Die Naturphilosophen waren in erster Linie Experimentatoren, die ihre Kraftumwandlungen durch geschickte experimentelle Manipulation herbeiführten. Auch die Erforschung der Natur der Elementarkräfte profitierte von der rasanten Entwicklung der Mathematik. Im 19. Jahrhundert wurde das Studium der Wärme in die Wissenschaft der Thermodynamik umgewandelt, die stark auf mathematischen Analysen basierte; die Newtonsche Korpuskulartheorie des Lichts wurde durch Augustin-Jean Fresnels mathematisch anspruchsvolle Wellentheorie ersetzt; und die Phänomene Elektrizität und Magnetismus wurden von William Thomson (Lord Kelvin) und James Clerk Maxwell in eine prägnante mathematische Form gebracht. Bis zum Ende des Jahrhunderts schien die physikalische Welt dank des Energieerhaltungssatzes und des zweiten Hauptsatzes der Thermodynamik anhand komplexer, aber präziser mathematischer Formen, die verschiedene mechanische Transformationen in einem zugrunde liegenden Äther beschreiben, vollständig verständlich zu sein.

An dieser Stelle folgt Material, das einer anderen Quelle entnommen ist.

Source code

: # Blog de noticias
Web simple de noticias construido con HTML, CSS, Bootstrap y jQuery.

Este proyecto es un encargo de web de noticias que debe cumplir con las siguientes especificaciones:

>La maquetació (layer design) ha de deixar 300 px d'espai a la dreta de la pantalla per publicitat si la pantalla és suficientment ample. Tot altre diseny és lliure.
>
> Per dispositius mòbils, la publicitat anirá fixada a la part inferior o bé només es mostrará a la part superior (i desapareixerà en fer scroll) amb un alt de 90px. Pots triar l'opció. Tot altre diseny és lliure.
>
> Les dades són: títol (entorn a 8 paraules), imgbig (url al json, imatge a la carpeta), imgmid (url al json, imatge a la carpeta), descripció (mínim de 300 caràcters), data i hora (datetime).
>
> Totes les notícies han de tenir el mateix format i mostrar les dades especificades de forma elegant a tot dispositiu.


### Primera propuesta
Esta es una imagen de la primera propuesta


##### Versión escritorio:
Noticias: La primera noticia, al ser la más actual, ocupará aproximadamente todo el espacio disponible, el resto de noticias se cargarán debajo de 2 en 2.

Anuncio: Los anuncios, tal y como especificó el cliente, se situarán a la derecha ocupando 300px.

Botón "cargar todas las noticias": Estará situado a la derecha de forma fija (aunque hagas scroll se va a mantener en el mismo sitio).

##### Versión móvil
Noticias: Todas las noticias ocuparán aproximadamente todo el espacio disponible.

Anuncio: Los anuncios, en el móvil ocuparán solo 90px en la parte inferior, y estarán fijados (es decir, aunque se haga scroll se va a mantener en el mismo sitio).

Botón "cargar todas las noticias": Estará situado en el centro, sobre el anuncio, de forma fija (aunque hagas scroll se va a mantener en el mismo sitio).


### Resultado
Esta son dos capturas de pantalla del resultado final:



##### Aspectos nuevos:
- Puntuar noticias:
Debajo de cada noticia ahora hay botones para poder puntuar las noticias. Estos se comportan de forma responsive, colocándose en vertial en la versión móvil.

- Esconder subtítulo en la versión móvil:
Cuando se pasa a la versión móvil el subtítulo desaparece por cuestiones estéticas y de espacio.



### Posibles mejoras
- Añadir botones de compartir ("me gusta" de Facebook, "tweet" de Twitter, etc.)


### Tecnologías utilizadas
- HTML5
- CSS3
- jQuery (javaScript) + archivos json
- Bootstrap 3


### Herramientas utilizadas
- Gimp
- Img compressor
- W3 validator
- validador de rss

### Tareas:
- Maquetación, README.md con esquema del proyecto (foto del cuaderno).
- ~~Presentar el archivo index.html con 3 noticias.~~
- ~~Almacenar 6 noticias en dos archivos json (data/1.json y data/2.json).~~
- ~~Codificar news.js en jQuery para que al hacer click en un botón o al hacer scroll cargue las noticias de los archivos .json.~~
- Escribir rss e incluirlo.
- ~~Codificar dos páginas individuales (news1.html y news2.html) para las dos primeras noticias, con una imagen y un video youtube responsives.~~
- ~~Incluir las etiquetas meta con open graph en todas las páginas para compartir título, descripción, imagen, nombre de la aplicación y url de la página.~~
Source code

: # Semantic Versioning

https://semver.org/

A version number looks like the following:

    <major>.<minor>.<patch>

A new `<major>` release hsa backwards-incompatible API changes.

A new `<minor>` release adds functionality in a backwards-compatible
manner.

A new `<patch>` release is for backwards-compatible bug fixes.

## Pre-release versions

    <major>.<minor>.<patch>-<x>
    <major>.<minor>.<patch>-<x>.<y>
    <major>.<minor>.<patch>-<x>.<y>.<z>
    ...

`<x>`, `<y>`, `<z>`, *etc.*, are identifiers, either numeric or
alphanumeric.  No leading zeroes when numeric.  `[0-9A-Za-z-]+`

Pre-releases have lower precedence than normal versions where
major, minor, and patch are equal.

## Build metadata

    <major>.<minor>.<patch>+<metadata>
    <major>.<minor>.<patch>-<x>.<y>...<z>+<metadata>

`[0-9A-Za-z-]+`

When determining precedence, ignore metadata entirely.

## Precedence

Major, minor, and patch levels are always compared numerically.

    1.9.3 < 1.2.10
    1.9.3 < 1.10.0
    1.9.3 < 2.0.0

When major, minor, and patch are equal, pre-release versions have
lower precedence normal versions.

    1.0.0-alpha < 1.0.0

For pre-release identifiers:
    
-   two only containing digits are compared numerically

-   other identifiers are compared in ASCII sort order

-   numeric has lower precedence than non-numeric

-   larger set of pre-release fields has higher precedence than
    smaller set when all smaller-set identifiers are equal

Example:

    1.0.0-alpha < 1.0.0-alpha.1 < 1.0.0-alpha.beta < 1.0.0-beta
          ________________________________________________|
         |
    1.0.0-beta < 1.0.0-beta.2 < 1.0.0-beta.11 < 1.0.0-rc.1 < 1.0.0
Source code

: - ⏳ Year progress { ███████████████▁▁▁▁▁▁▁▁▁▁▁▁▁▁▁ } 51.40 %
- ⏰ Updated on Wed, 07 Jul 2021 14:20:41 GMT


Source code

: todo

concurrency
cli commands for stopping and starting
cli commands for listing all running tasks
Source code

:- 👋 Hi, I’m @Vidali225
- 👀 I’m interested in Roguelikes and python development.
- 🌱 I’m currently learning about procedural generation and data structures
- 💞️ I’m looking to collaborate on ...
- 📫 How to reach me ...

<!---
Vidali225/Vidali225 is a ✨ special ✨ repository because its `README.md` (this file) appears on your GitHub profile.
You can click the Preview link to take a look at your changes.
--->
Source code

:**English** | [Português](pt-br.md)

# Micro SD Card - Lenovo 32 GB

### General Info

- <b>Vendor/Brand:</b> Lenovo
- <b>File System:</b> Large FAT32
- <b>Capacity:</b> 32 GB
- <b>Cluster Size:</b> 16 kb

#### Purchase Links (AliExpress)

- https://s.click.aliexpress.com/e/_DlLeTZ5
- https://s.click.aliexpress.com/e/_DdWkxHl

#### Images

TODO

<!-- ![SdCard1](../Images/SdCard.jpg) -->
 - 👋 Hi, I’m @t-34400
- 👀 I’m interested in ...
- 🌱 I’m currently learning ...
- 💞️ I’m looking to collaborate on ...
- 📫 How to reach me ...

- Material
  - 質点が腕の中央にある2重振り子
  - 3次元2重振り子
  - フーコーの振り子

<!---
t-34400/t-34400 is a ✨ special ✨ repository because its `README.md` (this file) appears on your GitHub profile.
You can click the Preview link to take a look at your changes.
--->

Die submikroskopische Welt der materiellen Atome wurde im 19. Jahrhundert ähnlich verständlich. Ausgehend von John Daltons grundlegender Annahme, dass sich Atomarten nur durch ihr Gewicht voneinander unterscheiden, konnten Chemiker eine zunehmende Zahl von Elementen identifizieren und die Gesetze aufstellen, die ihre Wechselwirkungen beschreiben. Die Ordnung wurde durch die Anordnung der Elemente nach ihrem Atomgewicht und ihren Reaktionen hergestellt. Das Ergebnis war das von Dmitri Mendelejew entwickelte Periodensystem, das implizierte, dass den elementaren Eigenschaften eine Art subatomare Struktur zugrunde liegt. Dass die Struktur Qualitäten hervorbringen und damit die Prophezeiung der mechanischen Philosophen des 17. Jahrhunderts erfüllen könnte, wurde in den 1870er Jahren von Joseph-Achille Le Bel und Jacobus van 't Hoff gezeigt, deren Studien über organische Chemikalien die Korrelation zwischen der Anordnung von zeigten Atome oder Atomgruppen im Raum und spezifische chemische und physikalische Eigenschaften.